⟨

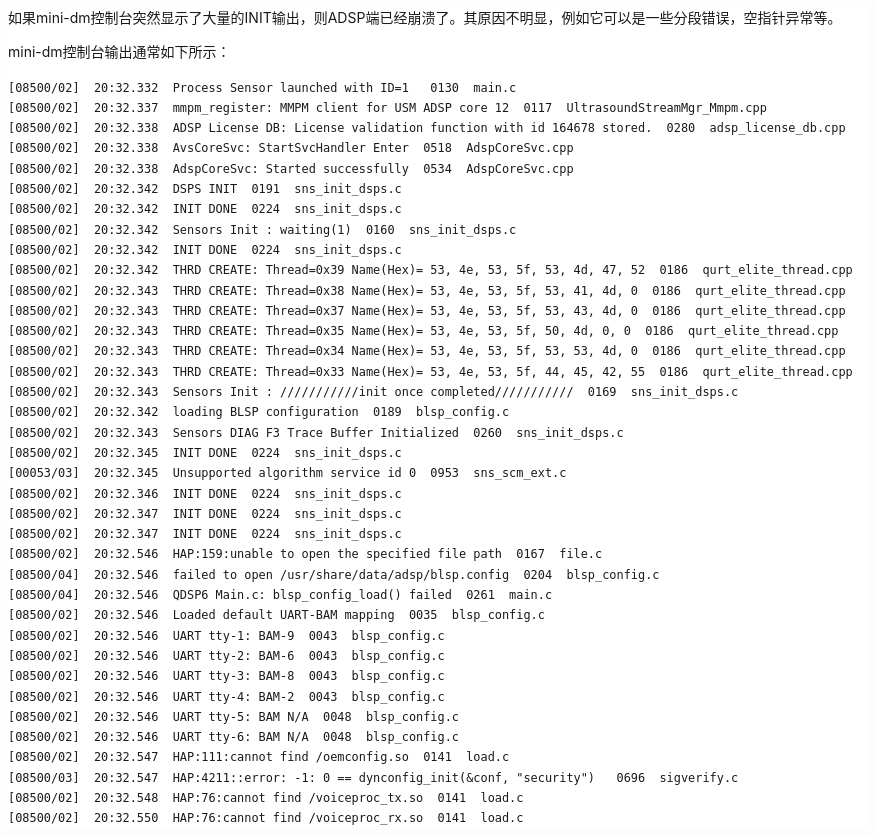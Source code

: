 如果mini-dm控制台突然显示了大量的INIT输出，则ADSP端已经崩溃了。其原因不明显，例如它可以是一些分段错误，空指针异常等。

mini-dm控制台输出通常如下所示：
```
[08500/02]  20:32.332  Process Sensor launched with ID=1   0130  main.c
[08500/02]  20:32.337  mmpm_register: MMPM client for USM ADSP core 12  0117  UltrasoundStreamMgr_Mmpm.cpp
[08500/02]  20:32.338  ADSP License DB: License validation function with id 164678 stored.  0280  adsp_license_db.cpp
[08500/02]  20:32.338  AvsCoreSvc: StartSvcHandler Enter  0518  AdspCoreSvc.cpp
[08500/02]  20:32.338  AdspCoreSvc: Started successfully  0534  AdspCoreSvc.cpp
[08500/02]  20:32.342  DSPS INIT  0191  sns_init_dsps.c
[08500/02]  20:32.342  INIT DONE  0224  sns_init_dsps.c
[08500/02]  20:32.342  Sensors Init : waiting(1)  0160  sns_init_dsps.c
[08500/02]  20:32.342  INIT DONE  0224  sns_init_dsps.c
[08500/02]  20:32.342  THRD CREATE: Thread=0x39 Name(Hex)= 53, 4e, 53, 5f, 53, 4d, 47, 52  0186  qurt_elite_thread.cpp
[08500/02]  20:32.343  THRD CREATE: Thread=0x38 Name(Hex)= 53, 4e, 53, 5f, 53, 41, 4d, 0  0186  qurt_elite_thread.cpp
[08500/02]  20:32.343  THRD CREATE: Thread=0x37 Name(Hex)= 53, 4e, 53, 5f, 53, 43, 4d, 0  0186  qurt_elite_thread.cpp
[08500/02]  20:32.343  THRD CREATE: Thread=0x35 Name(Hex)= 53, 4e, 53, 5f, 50, 4d, 0, 0  0186  qurt_elite_thread.cpp
[08500/02]  20:32.343  THRD CREATE: Thread=0x34 Name(Hex)= 53, 4e, 53, 5f, 53, 53, 4d, 0  0186  qurt_elite_thread.cpp
[08500/02]  20:32.343  THRD CREATE: Thread=0x33 Name(Hex)= 53, 4e, 53, 5f, 44, 45, 42, 55  0186  qurt_elite_thread.cpp
[08500/02]  20:32.343  Sensors Init : ///////////init once completed///////////  0169  sns_init_dsps.c
[08500/02]  20:32.342  loading BLSP configuration  0189  blsp_config.c
[08500/02]  20:32.343  Sensors DIAG F3 Trace Buffer Initialized  0260  sns_init_dsps.c
[08500/02]  20:32.345  INIT DONE  0224  sns_init_dsps.c
[00053/03]  20:32.345  Unsupported algorithm service id 0  0953  sns_scm_ext.c
[08500/02]  20:32.346  INIT DONE  0224  sns_init_dsps.c
[08500/02]  20:32.347  INIT DONE  0224  sns_init_dsps.c
[08500/02]  20:32.347  INIT DONE  0224  sns_init_dsps.c
[08500/02]  20:32.546  HAP:159:unable to open the specified file path  0167  file.c
[08500/04]  20:32.546  failed to open /usr/share/data/adsp/blsp.config  0204  blsp_config.c
[08500/04]  20:32.546  QDSP6 Main.c: blsp_config_load() failed  0261  main.c
[08500/02]  20:32.546  Loaded default UART-BAM mapping  0035  blsp_config.c
[08500/02]  20:32.546  UART tty-1: BAM-9  0043  blsp_config.c
[08500/02]  20:32.546  UART tty-2: BAM-6  0043  blsp_config.c
[08500/02]  20:32.546  UART tty-3: BAM-8  0043  blsp_config.c
[08500/02]  20:32.546  UART tty-4: BAM-2  0043  blsp_config.c
[08500/02]  20:32.546  UART tty-5: BAM N/A  0048  blsp_config.c
[08500/02]  20:32.546  UART tty-6: BAM N/A  0048  blsp_config.c
[08500/02]  20:32.547  HAP:111:cannot find /oemconfig.so  0141  load.c
[08500/03]  20:32.547  HAP:4211::error: -1: 0 == dynconfig_init(&conf, "security")   0696  sigverify.c
[08500/02]  20:32.548  HAP:76:cannot find /voiceproc_tx.so  0141  load.c
[08500/02]  20:32.550  HAP:76:cannot find /voiceproc_rx.so  0141  load.c
```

⟩

(How to complete this task)
What is needed is a single figure, the number of lines in the entries above that contain "failed".

(Finished task)
2